Below are some records. Copy every line in them that holds "class".

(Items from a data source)
BEGIN

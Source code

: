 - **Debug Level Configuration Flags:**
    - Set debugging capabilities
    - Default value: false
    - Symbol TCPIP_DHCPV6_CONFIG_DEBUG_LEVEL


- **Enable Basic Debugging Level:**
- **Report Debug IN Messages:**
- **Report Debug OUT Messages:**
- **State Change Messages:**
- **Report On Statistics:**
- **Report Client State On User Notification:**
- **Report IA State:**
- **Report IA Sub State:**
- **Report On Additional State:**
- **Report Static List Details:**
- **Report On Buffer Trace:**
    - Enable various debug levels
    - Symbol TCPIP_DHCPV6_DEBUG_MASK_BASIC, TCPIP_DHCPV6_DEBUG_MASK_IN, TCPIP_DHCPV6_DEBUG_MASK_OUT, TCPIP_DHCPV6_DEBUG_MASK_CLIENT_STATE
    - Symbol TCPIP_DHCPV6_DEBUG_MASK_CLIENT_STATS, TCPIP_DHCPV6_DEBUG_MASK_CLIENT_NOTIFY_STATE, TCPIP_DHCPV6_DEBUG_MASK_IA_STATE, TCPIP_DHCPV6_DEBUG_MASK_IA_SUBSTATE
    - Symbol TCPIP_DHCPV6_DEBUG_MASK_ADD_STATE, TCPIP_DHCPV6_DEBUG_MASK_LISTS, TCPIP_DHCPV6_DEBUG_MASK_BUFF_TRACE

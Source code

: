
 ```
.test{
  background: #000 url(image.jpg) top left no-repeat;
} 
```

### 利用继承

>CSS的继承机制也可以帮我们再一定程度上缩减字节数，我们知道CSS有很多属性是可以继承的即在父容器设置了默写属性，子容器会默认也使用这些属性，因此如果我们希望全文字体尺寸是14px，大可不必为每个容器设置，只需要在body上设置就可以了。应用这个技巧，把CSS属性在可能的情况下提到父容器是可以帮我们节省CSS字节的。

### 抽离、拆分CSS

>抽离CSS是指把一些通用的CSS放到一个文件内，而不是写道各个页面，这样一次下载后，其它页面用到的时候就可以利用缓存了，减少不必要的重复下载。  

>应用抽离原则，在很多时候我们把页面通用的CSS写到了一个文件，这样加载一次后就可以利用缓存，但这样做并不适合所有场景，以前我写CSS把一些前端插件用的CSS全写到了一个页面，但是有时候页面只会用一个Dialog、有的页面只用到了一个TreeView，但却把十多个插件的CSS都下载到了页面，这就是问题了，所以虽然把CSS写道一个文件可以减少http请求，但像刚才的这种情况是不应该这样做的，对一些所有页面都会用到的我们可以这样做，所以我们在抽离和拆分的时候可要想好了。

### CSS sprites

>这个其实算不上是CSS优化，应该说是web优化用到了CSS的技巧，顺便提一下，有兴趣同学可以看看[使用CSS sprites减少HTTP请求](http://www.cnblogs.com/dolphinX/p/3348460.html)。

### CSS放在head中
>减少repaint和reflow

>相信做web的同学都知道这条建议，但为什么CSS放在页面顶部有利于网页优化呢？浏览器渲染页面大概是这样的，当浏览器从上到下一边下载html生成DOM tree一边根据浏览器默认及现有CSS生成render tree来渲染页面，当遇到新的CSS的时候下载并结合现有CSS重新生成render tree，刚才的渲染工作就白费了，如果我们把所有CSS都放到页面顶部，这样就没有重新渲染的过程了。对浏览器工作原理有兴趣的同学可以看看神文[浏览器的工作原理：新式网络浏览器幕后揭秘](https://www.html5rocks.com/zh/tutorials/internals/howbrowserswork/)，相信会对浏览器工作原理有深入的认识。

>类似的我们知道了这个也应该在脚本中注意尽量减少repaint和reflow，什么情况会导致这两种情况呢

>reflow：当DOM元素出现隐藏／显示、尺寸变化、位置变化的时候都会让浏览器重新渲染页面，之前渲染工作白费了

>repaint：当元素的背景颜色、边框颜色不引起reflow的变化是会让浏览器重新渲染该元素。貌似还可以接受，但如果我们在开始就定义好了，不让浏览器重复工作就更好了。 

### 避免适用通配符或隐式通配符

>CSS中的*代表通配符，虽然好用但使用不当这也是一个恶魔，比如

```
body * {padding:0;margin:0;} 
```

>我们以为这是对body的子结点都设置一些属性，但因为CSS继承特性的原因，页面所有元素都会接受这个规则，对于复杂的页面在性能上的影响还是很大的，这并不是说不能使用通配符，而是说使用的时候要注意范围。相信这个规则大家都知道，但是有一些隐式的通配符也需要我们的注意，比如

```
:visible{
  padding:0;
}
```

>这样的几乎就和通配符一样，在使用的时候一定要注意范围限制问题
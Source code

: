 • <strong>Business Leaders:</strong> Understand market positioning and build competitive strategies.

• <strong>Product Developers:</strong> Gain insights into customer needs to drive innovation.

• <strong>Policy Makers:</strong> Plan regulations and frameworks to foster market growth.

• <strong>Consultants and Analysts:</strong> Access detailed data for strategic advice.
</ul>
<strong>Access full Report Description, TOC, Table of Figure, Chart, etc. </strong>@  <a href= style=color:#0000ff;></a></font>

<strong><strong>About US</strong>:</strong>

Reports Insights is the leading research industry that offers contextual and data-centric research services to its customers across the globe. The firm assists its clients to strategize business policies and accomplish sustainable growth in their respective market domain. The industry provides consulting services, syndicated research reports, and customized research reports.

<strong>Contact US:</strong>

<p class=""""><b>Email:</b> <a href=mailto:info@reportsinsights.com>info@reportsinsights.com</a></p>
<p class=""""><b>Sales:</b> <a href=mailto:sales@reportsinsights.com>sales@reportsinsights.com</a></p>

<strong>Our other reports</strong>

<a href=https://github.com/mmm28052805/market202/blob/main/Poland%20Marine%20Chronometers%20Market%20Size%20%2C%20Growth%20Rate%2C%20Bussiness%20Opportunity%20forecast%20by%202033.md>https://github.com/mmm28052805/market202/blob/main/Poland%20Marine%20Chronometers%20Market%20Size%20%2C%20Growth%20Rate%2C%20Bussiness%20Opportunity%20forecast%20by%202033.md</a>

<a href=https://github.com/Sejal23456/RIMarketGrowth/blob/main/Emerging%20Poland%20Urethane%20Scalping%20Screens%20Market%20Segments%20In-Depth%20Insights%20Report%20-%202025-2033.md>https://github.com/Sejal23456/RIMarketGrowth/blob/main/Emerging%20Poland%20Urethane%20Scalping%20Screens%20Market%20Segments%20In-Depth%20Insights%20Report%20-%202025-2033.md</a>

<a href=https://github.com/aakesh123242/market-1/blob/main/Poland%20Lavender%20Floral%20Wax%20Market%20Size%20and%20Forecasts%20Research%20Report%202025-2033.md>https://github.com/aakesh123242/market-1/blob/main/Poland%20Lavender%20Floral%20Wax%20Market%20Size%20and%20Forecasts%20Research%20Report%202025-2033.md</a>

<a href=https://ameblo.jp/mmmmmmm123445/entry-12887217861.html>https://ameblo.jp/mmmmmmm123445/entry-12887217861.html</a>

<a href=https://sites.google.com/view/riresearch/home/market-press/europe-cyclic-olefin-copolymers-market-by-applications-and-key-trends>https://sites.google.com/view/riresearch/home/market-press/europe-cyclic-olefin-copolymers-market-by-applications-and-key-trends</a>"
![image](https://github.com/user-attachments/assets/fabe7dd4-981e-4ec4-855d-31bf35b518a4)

END

**EXPECTED OUTPUT:**
<p class=""""><b>Email:</b> <a href=mailto:info@reportsinsights.com>info@reportsinsights.com</a></p>
<p class=""""><b>Sales:</b> <a href=mailto:sales@reportsinsights.com>sales@reportsinsights.com</a></p>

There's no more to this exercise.